[WHAT YOU HAVE TO DO] Look below for the line that has "4) Push up to". Set down the lines from there through the line that has "9) Select the", exactly as written.

[DATA SHOWN]
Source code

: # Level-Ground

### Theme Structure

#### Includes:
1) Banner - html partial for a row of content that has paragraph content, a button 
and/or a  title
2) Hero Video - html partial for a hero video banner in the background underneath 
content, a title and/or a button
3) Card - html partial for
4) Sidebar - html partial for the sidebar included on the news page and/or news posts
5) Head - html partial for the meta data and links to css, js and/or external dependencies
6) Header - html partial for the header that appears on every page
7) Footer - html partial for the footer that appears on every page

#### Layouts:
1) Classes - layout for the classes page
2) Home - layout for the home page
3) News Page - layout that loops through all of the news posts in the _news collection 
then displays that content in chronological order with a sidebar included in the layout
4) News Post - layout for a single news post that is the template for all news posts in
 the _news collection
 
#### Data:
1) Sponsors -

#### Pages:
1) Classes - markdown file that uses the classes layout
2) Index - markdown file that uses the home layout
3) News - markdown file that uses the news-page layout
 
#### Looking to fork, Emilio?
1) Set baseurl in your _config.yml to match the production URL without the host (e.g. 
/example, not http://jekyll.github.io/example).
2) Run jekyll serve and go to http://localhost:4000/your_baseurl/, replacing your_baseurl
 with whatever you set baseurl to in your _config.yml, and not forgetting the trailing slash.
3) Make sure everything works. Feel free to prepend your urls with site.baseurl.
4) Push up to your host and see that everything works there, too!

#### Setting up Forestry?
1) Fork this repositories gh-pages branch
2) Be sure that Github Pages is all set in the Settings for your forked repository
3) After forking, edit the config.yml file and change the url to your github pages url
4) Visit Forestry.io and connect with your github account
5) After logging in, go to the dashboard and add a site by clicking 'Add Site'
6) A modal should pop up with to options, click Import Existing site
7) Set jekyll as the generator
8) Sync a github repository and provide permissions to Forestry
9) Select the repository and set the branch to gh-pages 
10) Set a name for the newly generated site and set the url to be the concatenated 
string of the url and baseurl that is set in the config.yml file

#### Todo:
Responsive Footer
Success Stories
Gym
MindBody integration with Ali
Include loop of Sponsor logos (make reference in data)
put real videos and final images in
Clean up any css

[RESPONSE TO THE TASK]
4) Push up to your host and see that everything works there, too!

#### Setting up Forestry?
1) Fork this repositories gh-pages branch
2) Be sure that Github Pages is all set in the Settings for your forked repository
3) After forking, edit the config.yml file and change the url to your github pages url
4) Visit Forestry.io and connect with your github account
5) After logging in, go to the dashboard and add a site by clicking 'Add Site'
6) A modal should pop up with to options, click Import Existing site
7) Set jekyll as the generator
8) Sync a github repository and provide permissions to Forestry
9) Select the repository and set the branch to gh-pages 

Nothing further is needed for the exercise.